The husky whisper startled her so badly she dropped the hypospray she'd been loading. "Peter?" she asked, looking up at his face. "Can you hear me?"
"Don't waste... time..." He coughed, a wracking sound that brought blood to his lips.
"Don't try to talk," Jin told him, fighting hard to keep the horror out of her voice. "Just try and relax. Please."
"No... use..." he whispered. "Go... get out... of here... someone... coming. Has to... be some... one..."
"Peter, please stop talking," she begged him. The others-Mandy and Rafe-they're all dead. I've got to keep you alive-"
"No... chance. Hurt too... badly. The mish... mission, Jin... you got... got to..." He coughed again, weaker this time. "Get out... get to... some... where hid... hidden."
His voice faded into silence, and for a moment she continued to kneel beside him, torn between conflicting commitments. He was right, of course, and the more her brain unfroze itself from the shock the more she realized how tight the deadline facing her really was. The shuttle had been deliberately shot down... and whoever had done the job would eventually come by to examine his handiwork.
But to run now would be to leave Todor here. Alone. To die.
"I can't go, Peter," she said, the last word turning midway into a sob. "I can't."
There was no answer... and even as she watched helplessly, the twitching in his limbs ceased. She waited another moment, then reached over and touched fingertips to his neck.
He was dead.
Carefully, Jin withdrew her hand and took a long, shuddering breath, blinking back tears. A soft glow from Todor's fingertip lasers caught her eye: the new self-destruct system incorporated into their gear had activated itself, shunting current from the arcthrower capacitors inward onto the nanocomputer and servo systems. Automatically destroying his electronics and weaponry beyond any hope of reconstruction should the Qasamans find and examine his body.
No. Not if the Qasamans found him; when they found him. Closing her eyes and mind to the carnage around her, Jin tried to think. It had been-how long since the crash? She checked her clock circuit, set just before the initial explosion.
Nearly seventy minutes had passed since then.

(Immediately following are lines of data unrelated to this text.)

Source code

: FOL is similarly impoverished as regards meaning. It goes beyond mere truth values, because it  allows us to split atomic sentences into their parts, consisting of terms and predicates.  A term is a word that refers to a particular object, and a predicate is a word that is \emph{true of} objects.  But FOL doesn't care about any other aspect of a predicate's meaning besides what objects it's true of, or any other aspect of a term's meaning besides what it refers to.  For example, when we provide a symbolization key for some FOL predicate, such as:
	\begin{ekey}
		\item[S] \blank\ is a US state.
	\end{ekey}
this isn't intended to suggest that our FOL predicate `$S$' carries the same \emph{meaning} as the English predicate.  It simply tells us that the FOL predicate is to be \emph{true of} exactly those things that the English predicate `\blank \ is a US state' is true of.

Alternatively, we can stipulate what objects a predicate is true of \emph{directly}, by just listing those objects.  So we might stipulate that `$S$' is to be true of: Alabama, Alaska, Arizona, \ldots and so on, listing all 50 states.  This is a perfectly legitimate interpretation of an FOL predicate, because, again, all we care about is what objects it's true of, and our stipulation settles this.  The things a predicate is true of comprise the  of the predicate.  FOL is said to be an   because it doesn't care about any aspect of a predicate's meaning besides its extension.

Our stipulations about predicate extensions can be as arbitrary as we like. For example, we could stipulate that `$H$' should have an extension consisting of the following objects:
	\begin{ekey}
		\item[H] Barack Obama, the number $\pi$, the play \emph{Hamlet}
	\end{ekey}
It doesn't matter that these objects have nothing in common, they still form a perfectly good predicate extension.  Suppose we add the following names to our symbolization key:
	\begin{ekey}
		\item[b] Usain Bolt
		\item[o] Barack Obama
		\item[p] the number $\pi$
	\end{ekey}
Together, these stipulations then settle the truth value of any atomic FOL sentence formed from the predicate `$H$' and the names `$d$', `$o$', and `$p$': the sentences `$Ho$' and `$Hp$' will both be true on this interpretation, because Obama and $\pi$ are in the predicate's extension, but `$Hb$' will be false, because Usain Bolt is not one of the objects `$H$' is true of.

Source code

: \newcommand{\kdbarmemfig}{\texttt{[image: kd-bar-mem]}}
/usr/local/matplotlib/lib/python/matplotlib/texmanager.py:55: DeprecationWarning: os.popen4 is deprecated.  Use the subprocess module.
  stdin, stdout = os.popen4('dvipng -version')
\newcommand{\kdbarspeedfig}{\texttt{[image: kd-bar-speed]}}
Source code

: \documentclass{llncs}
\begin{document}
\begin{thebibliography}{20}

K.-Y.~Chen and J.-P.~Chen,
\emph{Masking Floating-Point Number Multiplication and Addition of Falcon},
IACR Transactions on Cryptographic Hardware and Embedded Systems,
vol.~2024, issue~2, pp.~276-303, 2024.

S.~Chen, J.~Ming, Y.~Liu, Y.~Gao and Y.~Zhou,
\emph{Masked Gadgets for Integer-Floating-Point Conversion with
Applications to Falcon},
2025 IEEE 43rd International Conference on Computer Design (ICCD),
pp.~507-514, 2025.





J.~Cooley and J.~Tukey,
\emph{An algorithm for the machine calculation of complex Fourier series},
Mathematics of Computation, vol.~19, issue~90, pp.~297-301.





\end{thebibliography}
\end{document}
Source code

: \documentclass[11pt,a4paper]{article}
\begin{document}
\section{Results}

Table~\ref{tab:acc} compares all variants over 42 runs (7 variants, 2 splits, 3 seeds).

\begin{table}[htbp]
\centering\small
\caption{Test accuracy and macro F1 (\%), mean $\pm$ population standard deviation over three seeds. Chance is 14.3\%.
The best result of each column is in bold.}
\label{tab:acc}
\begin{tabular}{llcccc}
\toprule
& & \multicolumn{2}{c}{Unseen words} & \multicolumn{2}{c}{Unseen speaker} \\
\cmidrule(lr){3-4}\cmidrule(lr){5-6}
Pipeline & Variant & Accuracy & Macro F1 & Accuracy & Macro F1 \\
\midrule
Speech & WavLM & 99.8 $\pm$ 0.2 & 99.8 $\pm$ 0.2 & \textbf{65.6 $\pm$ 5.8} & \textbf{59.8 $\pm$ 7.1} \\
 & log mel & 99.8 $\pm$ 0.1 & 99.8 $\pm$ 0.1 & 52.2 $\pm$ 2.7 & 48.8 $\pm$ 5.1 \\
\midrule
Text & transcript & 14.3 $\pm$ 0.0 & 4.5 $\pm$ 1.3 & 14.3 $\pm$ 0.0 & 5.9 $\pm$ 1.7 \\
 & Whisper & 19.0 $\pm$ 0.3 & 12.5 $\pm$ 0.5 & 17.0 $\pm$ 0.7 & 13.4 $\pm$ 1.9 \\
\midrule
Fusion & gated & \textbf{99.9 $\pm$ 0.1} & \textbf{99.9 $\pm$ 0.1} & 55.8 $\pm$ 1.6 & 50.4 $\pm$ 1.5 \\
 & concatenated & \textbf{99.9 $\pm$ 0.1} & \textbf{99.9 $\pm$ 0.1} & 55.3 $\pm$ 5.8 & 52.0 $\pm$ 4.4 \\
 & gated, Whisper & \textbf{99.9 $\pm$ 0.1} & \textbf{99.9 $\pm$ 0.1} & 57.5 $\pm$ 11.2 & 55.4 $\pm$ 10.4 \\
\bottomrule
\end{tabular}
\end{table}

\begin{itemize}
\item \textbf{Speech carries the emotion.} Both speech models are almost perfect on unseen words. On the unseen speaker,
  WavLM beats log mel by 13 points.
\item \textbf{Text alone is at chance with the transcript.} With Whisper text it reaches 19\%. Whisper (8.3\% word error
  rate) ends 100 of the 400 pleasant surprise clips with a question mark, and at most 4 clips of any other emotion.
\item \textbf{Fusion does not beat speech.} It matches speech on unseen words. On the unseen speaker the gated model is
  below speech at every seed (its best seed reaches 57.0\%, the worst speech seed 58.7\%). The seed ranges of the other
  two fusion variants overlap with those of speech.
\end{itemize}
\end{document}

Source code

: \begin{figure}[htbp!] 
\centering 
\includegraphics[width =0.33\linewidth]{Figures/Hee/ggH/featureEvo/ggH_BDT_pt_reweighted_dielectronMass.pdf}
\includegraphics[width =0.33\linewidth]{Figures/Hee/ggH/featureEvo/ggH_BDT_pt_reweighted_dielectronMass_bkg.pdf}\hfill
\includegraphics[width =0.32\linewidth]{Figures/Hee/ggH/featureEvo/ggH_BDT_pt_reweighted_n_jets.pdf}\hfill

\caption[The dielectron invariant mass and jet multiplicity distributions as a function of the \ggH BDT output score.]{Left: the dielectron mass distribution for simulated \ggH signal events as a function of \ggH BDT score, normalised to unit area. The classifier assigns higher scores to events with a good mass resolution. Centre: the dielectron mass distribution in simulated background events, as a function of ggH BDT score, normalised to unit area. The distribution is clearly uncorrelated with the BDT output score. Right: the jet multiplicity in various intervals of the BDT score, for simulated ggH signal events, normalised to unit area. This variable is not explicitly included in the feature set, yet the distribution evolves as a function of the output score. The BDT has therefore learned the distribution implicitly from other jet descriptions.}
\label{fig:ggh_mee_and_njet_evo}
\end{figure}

Jin gritted her teeth. Seventy minutes? God-it was worse than she'd realized.
The aircraft the Qasamans would have scrambled to check out their target practice could be overhead at any minute, and the last thing she was ready for was a fight. Clutching at Todor's seat, she pulled herself to her feet and made her way forward.
The cockpit was in worse shape even than the passenger compartment, having apparently survived the explosion only to take the full brunt of what must have been a hellish crash landing. One look dashed any hope she might have had of calling the Southern Cross for advice or help-the shuttle's radio and laser communicator would have been mangled beyond repair.